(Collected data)
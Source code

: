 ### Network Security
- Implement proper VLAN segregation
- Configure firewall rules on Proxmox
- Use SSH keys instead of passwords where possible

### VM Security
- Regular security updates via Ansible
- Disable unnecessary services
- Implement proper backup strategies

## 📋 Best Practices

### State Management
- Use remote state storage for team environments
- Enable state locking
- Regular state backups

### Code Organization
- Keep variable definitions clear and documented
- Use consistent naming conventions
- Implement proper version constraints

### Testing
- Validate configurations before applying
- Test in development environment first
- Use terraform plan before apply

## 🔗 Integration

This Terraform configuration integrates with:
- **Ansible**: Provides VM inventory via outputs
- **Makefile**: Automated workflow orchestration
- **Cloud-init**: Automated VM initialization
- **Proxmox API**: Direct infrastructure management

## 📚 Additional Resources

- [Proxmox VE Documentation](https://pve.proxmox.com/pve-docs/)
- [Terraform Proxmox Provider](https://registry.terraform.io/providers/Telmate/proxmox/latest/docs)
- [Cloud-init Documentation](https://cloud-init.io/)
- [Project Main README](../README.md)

* * *

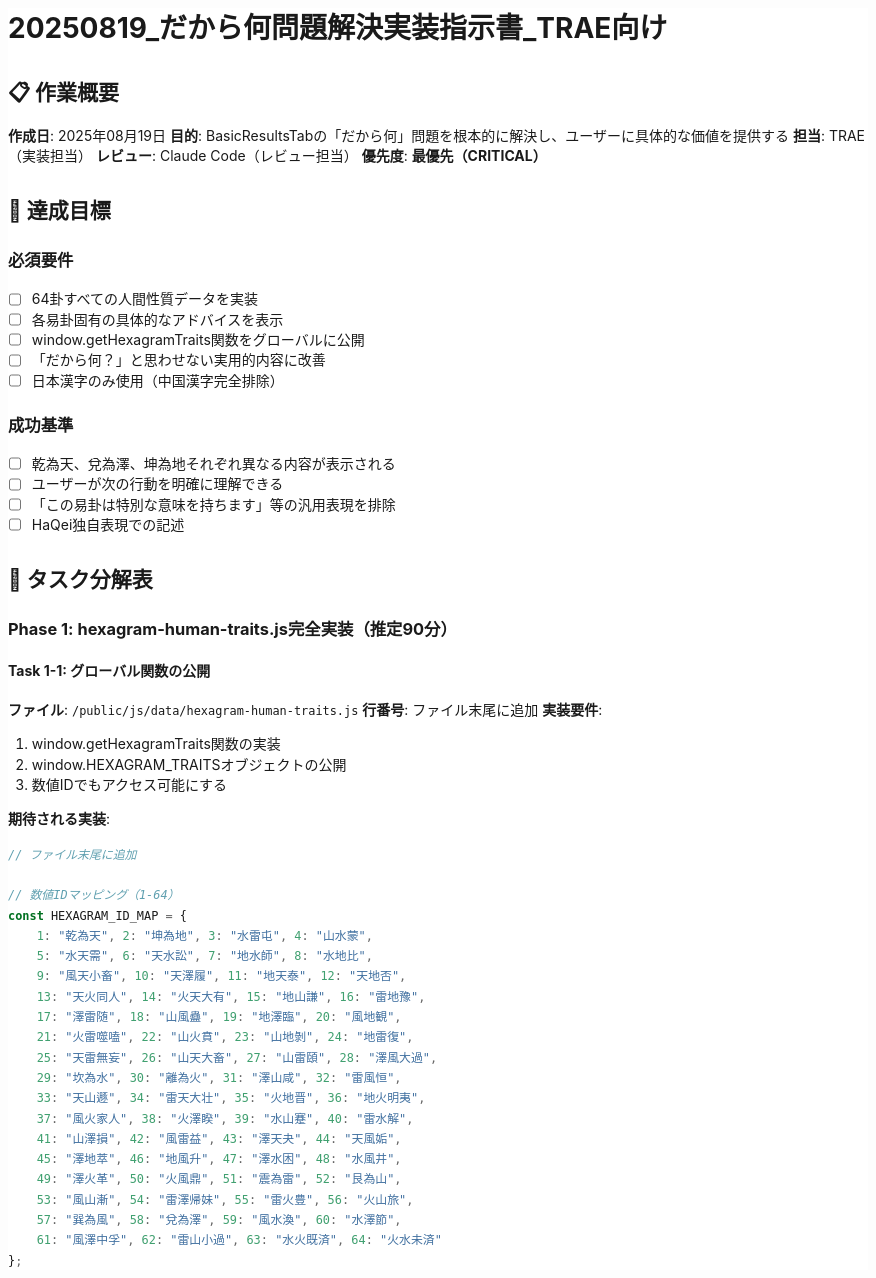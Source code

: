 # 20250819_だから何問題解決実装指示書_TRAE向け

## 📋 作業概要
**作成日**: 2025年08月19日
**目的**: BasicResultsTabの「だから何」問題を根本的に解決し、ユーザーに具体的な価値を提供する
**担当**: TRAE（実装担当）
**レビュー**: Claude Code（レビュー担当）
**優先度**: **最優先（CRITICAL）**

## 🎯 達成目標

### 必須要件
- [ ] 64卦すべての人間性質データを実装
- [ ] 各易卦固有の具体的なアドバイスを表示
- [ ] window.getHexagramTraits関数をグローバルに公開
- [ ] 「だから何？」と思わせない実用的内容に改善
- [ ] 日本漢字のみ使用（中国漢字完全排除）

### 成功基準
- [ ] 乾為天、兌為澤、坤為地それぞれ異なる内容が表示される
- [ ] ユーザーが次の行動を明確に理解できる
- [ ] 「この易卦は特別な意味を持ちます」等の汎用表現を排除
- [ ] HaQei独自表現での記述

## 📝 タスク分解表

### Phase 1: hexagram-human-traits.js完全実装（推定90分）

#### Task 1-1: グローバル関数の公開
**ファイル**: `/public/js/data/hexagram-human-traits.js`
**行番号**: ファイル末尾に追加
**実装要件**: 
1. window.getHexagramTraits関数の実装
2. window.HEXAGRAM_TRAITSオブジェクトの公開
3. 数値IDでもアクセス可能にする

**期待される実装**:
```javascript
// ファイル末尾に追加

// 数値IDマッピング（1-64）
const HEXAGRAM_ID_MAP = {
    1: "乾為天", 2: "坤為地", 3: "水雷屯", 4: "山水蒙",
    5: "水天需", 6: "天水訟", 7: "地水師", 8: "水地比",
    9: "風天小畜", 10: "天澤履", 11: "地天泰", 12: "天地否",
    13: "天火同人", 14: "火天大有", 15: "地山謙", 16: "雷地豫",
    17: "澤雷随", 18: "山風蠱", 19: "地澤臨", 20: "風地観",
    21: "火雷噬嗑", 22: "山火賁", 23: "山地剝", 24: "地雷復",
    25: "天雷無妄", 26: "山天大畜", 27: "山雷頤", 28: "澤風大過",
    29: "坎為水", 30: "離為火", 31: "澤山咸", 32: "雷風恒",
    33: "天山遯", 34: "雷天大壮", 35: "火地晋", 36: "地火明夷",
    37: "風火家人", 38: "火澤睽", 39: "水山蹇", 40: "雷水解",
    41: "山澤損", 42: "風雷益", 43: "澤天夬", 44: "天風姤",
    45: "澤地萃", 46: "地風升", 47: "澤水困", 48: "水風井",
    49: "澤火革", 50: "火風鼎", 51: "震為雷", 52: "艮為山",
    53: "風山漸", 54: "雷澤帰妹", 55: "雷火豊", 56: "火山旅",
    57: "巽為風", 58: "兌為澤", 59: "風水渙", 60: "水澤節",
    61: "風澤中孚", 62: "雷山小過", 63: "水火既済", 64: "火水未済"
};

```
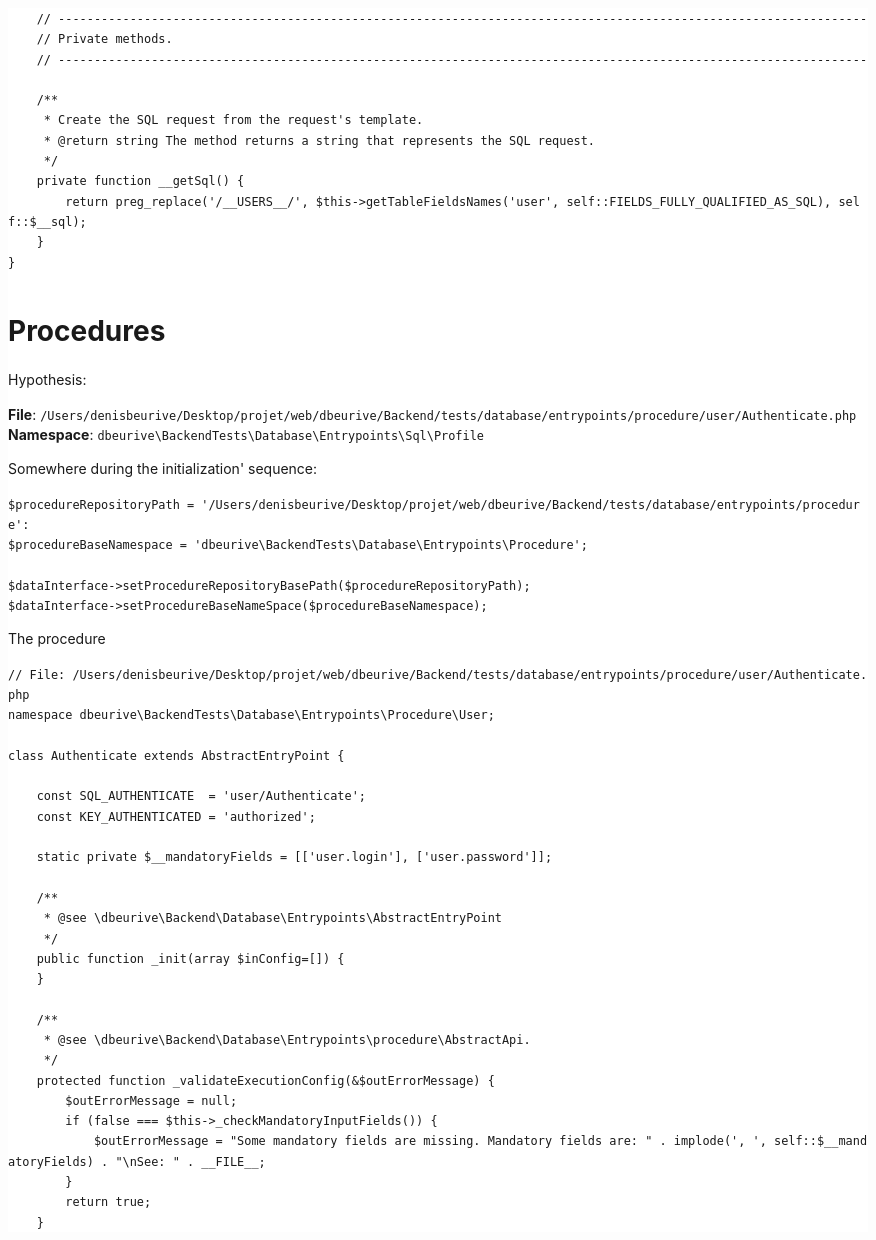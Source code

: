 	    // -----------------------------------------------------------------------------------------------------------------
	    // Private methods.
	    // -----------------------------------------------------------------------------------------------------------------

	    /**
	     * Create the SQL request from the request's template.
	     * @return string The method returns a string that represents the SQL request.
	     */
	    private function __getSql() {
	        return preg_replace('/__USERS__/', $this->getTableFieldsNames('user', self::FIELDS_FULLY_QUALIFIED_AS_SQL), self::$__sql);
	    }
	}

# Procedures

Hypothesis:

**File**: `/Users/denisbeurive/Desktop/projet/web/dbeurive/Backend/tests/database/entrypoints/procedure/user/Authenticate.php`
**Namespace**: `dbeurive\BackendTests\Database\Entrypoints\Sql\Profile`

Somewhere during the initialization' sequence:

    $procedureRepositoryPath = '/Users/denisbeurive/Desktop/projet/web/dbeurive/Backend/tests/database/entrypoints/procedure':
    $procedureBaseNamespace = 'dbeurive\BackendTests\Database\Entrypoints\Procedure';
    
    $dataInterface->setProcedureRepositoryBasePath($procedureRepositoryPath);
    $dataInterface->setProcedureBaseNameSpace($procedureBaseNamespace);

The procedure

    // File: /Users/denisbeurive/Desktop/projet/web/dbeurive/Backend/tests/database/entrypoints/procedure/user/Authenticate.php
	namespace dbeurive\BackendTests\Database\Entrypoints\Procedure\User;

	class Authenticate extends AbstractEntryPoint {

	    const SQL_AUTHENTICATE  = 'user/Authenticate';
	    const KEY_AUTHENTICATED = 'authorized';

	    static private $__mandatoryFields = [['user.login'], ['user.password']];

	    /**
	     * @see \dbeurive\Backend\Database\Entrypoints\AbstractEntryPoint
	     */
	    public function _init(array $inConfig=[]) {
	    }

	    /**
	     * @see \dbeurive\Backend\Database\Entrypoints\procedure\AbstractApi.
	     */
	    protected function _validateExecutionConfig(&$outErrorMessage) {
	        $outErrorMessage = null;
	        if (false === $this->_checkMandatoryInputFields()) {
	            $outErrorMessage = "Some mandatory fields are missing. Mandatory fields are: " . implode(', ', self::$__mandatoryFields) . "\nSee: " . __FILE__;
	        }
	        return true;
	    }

* * *

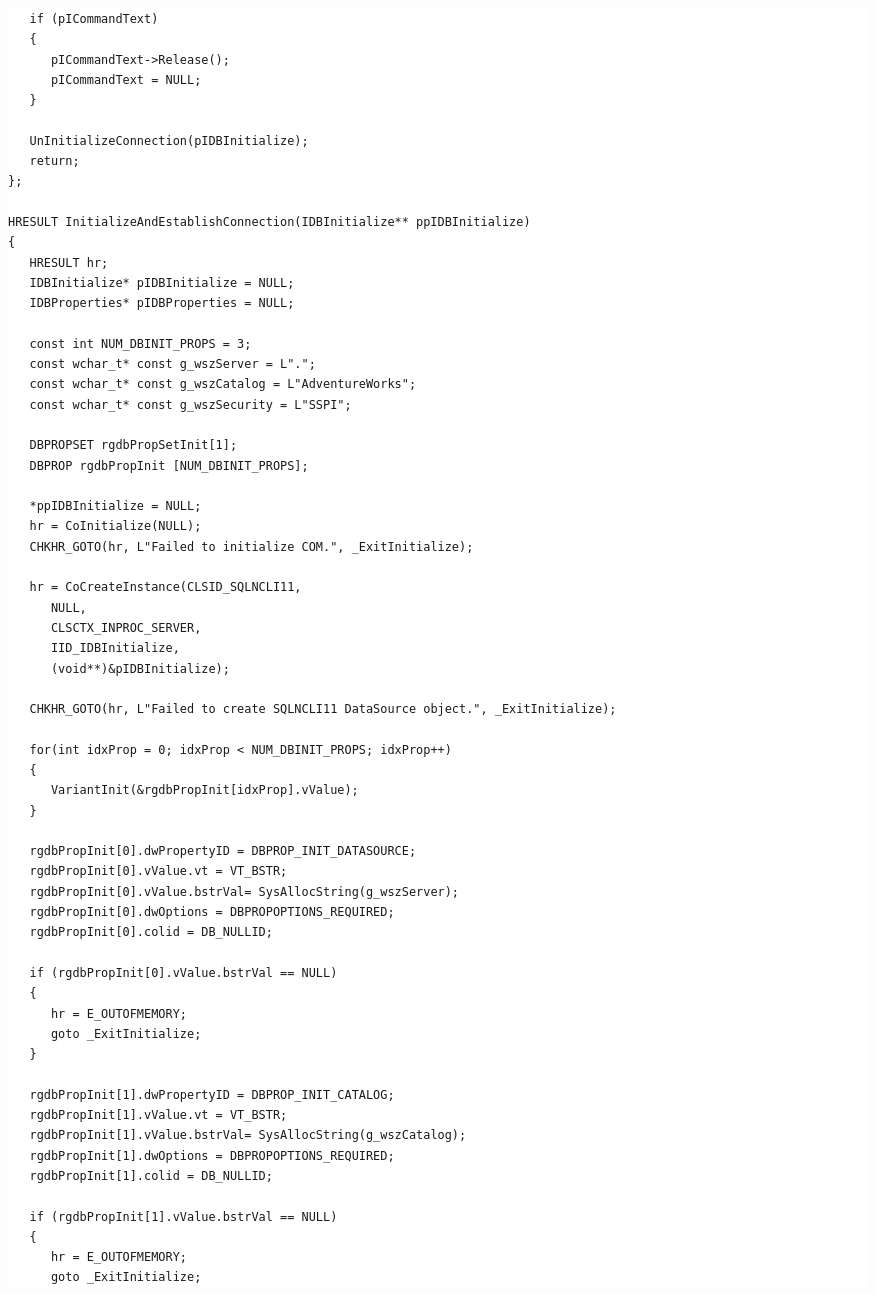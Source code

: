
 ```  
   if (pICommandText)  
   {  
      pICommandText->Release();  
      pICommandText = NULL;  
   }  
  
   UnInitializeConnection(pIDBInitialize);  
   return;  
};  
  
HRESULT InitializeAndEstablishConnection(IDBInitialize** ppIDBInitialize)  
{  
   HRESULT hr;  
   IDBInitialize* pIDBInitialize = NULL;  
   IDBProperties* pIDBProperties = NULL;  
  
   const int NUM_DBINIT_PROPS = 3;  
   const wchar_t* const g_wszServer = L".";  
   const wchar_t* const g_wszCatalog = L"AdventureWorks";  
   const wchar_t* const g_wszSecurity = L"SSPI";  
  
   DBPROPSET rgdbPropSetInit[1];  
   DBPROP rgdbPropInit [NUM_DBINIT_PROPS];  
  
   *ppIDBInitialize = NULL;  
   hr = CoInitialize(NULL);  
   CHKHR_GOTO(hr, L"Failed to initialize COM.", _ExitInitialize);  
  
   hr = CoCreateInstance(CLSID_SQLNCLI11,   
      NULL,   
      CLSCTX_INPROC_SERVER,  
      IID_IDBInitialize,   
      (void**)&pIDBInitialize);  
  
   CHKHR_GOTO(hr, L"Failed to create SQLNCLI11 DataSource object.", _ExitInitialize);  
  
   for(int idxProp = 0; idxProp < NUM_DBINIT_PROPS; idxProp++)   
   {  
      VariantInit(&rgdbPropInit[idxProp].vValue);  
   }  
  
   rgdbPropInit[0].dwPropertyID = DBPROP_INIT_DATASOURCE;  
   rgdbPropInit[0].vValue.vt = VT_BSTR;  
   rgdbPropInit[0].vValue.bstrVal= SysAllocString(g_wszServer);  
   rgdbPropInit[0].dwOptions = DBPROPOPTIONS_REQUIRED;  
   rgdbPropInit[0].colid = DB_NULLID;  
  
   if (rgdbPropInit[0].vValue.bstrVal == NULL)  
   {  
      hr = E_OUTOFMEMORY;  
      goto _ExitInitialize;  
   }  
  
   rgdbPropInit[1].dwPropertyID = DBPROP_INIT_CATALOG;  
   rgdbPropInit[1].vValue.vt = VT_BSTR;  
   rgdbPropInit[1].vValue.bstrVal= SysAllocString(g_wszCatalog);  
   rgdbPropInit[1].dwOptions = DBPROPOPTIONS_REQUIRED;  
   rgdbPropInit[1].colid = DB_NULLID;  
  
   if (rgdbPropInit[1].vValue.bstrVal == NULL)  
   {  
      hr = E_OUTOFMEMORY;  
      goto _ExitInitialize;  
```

### WHAT YOU SHOULD DO
In the entries above, how many lines hold "idxProp"? Answer with the number alone.

### RESULT FOR THIS EXERCISE
2